As humans we are programmed to be biased, our brains work by using pattern recognition. We know not all snakes are dangerous but some are, so if it looks like a snake we run. It’s a basic survival instinct and instincts are very hard to shift. When we look at an individual we take in the visual cues and form judgements and, just like the malgorithms, our brains have been trained to make prejudicial assumptions on flawed information. Someone looks a particular way, talks a particular way, exhibits certain behaviours and we make a negative judgement, there is no point in pretending otherwise. That judgement can be unfair but as humans we have the ability to over-ride our unconscious bias and make a conscious decision to look deeper, to give someone a chance, before making a decision that affects them. Synthetic data allows us to programme that humanity into AI. Poor people are a bad credit risk, the real data will teach AI this lesson and make it hard for certain social groups to access the loans that might help lift them out of poverty. The same system will make it very easy for the well off to buy a second car. One thinks it would be better for society to make finance available to facilitate social mobility rather than more physical mobility for the well off. If so we can use synthetic data to upweight the scenarios in which poor people are not unfairly treated as bad credit risks.

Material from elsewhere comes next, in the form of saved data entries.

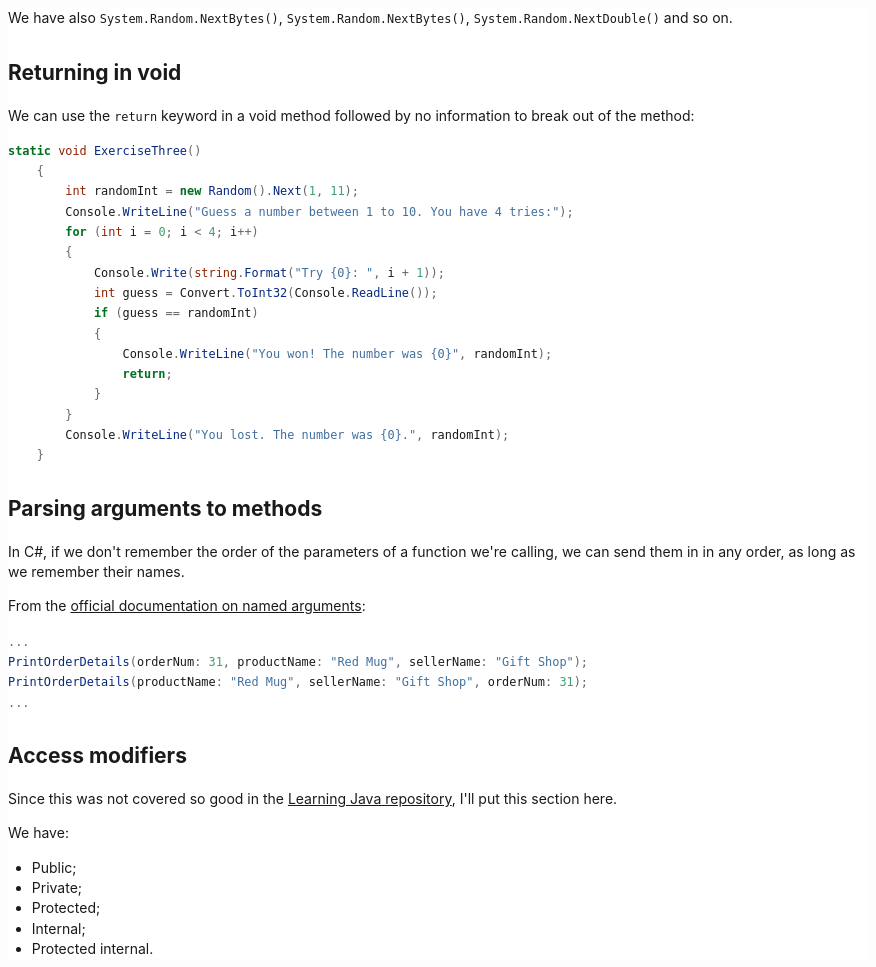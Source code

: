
 ```cs
```

We have also `System.Random.NextBytes()`, `System.Random.NextBytes()`, `System.Random.NextDouble()` and so on.

## Returning in void

We can use the `return` keyword in a void method followed by no information to break out of the method:

```cs
static void ExerciseThree()
    {
        int randomInt = new Random().Next(1, 11);
        Console.WriteLine("Guess a number between 1 to 10. You have 4 tries:");
        for (int i = 0; i < 4; i++)
        {
            Console.Write(string.Format("Try {0}: ", i + 1));
            int guess = Convert.ToInt32(Console.ReadLine());
            if (guess == randomInt)
            {
                Console.WriteLine("You won! The number was {0}", randomInt);
                return;
            }
        }
        Console.WriteLine("You lost. The number was {0}.", randomInt);
    }
```

## Parsing arguments to methods

In C#, if we don't remember the order of the parameters of a function we're calling, we can send them in in any order, as long as we remember their names.

From the [official documentation on named arguments](https://docs.microsoft.com/en-us/dotnet/csharp/programming-guide/classes-and-structs/named-and-optional-arguments#named-arguments):

```cs
...
PrintOrderDetails(orderNum: 31, productName: "Red Mug", sellerName: "Gift Shop");
PrintOrderDetails(productName: "Red Mug", sellerName: "Gift Shop", orderNum: 31);
...
```

## Access modifiers

Since this was not covered so good in the [Learning Java repository](https://github.com/gagibran/learning-java), I'll put this section here.

We have:
- Public;
- Private;
- Protected;
- Internal;
- Protected internal.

‘Coded Bias’ certainly got me thinking, so well done Netflix, again. My brain works in strange ways and the focus on racial bias in facial recognition made me think about ears. A lot of images of people will be side on as they walk past the camera that’s recording them, so it will only detect one ear. The AI might conclude that lots of people, even most people in certain locations, might only have one ear. Having only one ear has a medical term, it’s called microtia and it is more common than I thought when I looked it up. It occurs in 1-5 out of every 10,000 births which I think means there are 4 million out of the global population of 8 billion that only have one ear. Not common then, but not unheard of in the real world. We could teach AI about this, using synthetic data because samples of real world data would not likely detect the prevalence of microtia. It might prevent AI drawing the wrong conclusions, either ignoring microtia or over-estimating it. On the other hand, it might help facial recognition spot a one eared crook like Mark ‘Chopper’ Reid, the Australian criminal who cut off his own ear in prison to get an early release (it’s a long story). My question is very simple – would a machine have even thought about this, would it have looked up the data on microtia, searched online for an example of a one eared crook? I doubt it. So, if you have them, listen with both ears and both eyes wide open, we need to use AI, not let AI use us.